Laurent Lore
July 2022
From 1 August 2022 the New Zealand border reopens completely. Anybody from overseas can apply for a visa the way they used to. Things will be back to normal.

Well, not quite. Much has changed in the immigration space in the last 2 years:

  • Most Work Visa categories have been replaced by the new Accredited Employer policy;
  • Draws from the Skilled Migrant Residence Pool were suspended and there is no news on when they will be opened;
  • Similarly, the Parent Residence category remains in limbo;
  • The 2021 Resident Visa has nearly run its course, and there is almost nothing in place as a pathway to Residence for working migrants;
  • STOP PRESS - the Government has just announced the closure of the existing Investor category, to be replaced by a new scheme in September. Details are thin on the ground as I write.

Immigration processing times have ballooned out. Any estimate of how long it will take to get a particular case decided is guesswork, at best.

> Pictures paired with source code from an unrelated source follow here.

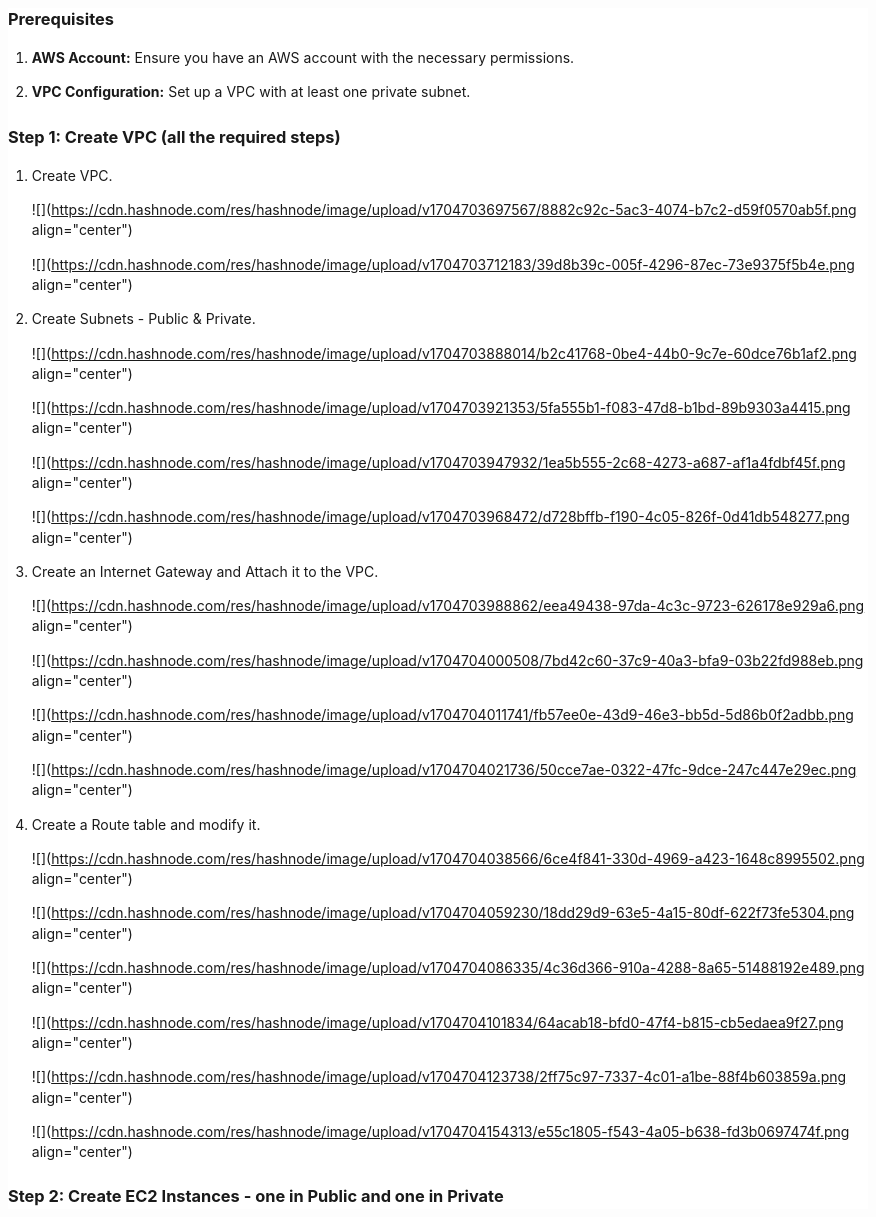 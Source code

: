 ### Prerequisites

1. **AWS Account:** Ensure you have an AWS account with the necessary permissions.
    
2. **VPC Configuration:** Set up a VPC with at least one private subnet.
    

### Step 1: Create VPC (all the required steps)

1. Create VPC.
    
    ![](https://cdn.hashnode.com/res/hashnode/image/upload/v1704703697567/8882c92c-5ac3-4074-b7c2-d59f0570ab5f.png align="center")
    
    ![](https://cdn.hashnode.com/res/hashnode/image/upload/v1704703712183/39d8b39c-005f-4296-87ec-73e9375f5b4e.png align="center")
    
2. Create Subnets - Public & Private.
    
    ![](https://cdn.hashnode.com/res/hashnode/image/upload/v1704703888014/b2c41768-0be4-44b0-9c7e-60dce76b1af2.png align="center")
    
    ![](https://cdn.hashnode.com/res/hashnode/image/upload/v1704703921353/5fa555b1-f083-47d8-b1bd-89b9303a4415.png align="center")
    
    ![](https://cdn.hashnode.com/res/hashnode/image/upload/v1704703947932/1ea5b555-2c68-4273-a687-af1a4fdbf45f.png align="center")
    
    ![](https://cdn.hashnode.com/res/hashnode/image/upload/v1704703968472/d728bffb-f190-4c05-826f-0d41db548277.png align="center")
    
3. Create an Internet Gateway and Attach it to the VPC.
    
    ![](https://cdn.hashnode.com/res/hashnode/image/upload/v1704703988862/eea49438-97da-4c3c-9723-626178e929a6.png align="center")
    
    ![](https://cdn.hashnode.com/res/hashnode/image/upload/v1704704000508/7bd42c60-37c9-40a3-bfa9-03b22fd988eb.png align="center")
    
    ![](https://cdn.hashnode.com/res/hashnode/image/upload/v1704704011741/fb57ee0e-43d9-46e3-bb5d-5d86b0f2adbb.png align="center")
    
    ![](https://cdn.hashnode.com/res/hashnode/image/upload/v1704704021736/50cce7ae-0322-47fc-9dce-247c447e29ec.png align="center")
    
4. Create a Route table and modify it.
    
    ![](https://cdn.hashnode.com/res/hashnode/image/upload/v1704704038566/6ce4f841-330d-4969-a423-1648c8995502.png align="center")
    
    ![](https://cdn.hashnode.com/res/hashnode/image/upload/v1704704059230/18dd29d9-63e5-4a15-80df-622f73fe5304.png align="center")
    
    ![](https://cdn.hashnode.com/res/hashnode/image/upload/v1704704086335/4c36d366-910a-4288-8a65-51488192e489.png align="center")
    
    ![](https://cdn.hashnode.com/res/hashnode/image/upload/v1704704101834/64acab18-bfd0-47f4-b815-cb5edaea9f27.png align="center")
    
    ![](https://cdn.hashnode.com/res/hashnode/image/upload/v1704704123738/2ff75c97-7337-4c01-a1be-88f4b603859a.png align="center")
    
    ![](https://cdn.hashnode.com/res/hashnode/image/upload/v1704704154313/e55c1805-f543-4a05-b638-fd3b0697474f.png align="center")
    

### Step 2: Create EC2 Instances - one in Public and one in Private
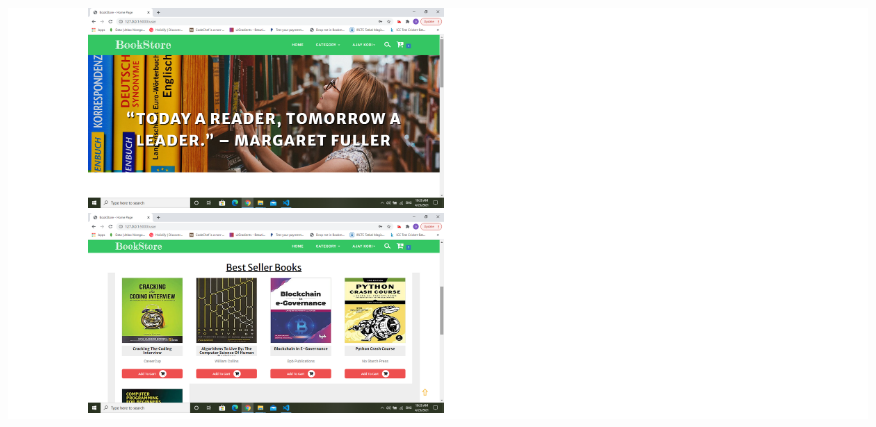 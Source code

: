   <img src="https://raw.githubusercontent.com/ajay1130/BookStoreReadme/main/ScreenShots/Screenshot%20(568).png" style="width:60%;height:200px;" /><br>
   <img src="https://raw.githubusercontent.com/ajay1130/BookStoreReadme/main/ScreenShots/Screenshot%20(569).png" style="width:60%;height:200px;" /><br>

We continue to field - and answer - the difficult questions people bring us. The COVID experience has moved us into holding many client consultations by Zoom or MS Teams. The best way to arrange a meeting is to use our website's online booking system for a video call or a face-to-face meeting. Even lawyers can move with the times, as we all must.

Simon Laurent
Accredited Employer Work Visas - Where Are We At?
Companies started applying for the new form of Accreditation on 23 May. Those who got Accreditation could start putting forward empty positions for the Job Check phase from 20 June, to see if the job is suitable for a migrant (that is, no NZers available). And visa applicants could start trying for Work Visas for the approved jobs from 4 July.

Trouble is, we do not know how many employers yet have Accreditation. We do not know how many of those businesses (if any) have got their positions through the Job Check stage. It seems unlikely that anyone can actually apply for an Accredited Employer Work Visa yet.

The focus right now needs to be on getting employers and jobs lined up so that people can apply for visas. There are so many stories of businesses crying out for staff that there is no need to quote them.

The initial Accreditation application appears to be fairly simple. What we are warning owners and managers, though, is that the real test for them will come when they apply to renew their Accreditation ticket next year. A blog I wrote back in April gives some details about the expectations being placed on employers. While it is easy enough now to get through by making a declaration like, "I promise to give settlement support information to my migrant staff", there will probably be dire consequences for those who don't put the pieces in place to meet those promises fairly soon.
Exceptions to Instructions
. . . or ETIs as they are called in the trade, are a useful tool in our legal arsenal. Visa officers first of all have to decide if someone meets the criteria of the visa they have applied for (say, a Student Visa). If not, then they are expected to consider whether an ETI is justified - that is, whether the rules should be bent to produce a good outcome.

Pitching an ETI to Immigration is something we do fairly often. It is more of an art than a science, to be honest. James Turner gives a real-life example, in a blog from June, how this can be done successfully.
SUCCESS STORY - From Fraud to Family Values
The Deportation Appeal for our client from Sri Lanka was challenging. He had lived in New Zealand for 15 years and has Residence. He was convicted in 2013 and 2015 of a total of 8 offences. He promised to get Resident Visas for people who gave him money, which he then simply blew at the Casino.

It took 8 years from the first set of convictions for Immigration to finally serve a Deportation Liability Notice on him. This actually worked in the appellant's favour, because it gave additional time for him, his wife and two school-age children to get more settled in NZ:

"The delay in activating the appellant’s liability for deportation has resulted in significantly more serious consequences for the children who have become established in New Zealand and now do not have a viable option to follow the appellant to Sri Lanka."

If our client was deported, his wife would not take the children to live with him, partly because of fears for their safety owing to volatile conditions in that country. Inevitably, the family would be broken up.

The Immigration & Protection Tribunal suspended liability for deportation for 3 years, on the condition that our client did not commit any other imprisonable offence of dishonesty in that time. If he comes out clean, he gets to keep his Residence.

We deal with such Appeals for Residents, for temporary visa holders and for overstayers. We don't win them all, but we have also achieved positive and life-changing outcomes in cases like this.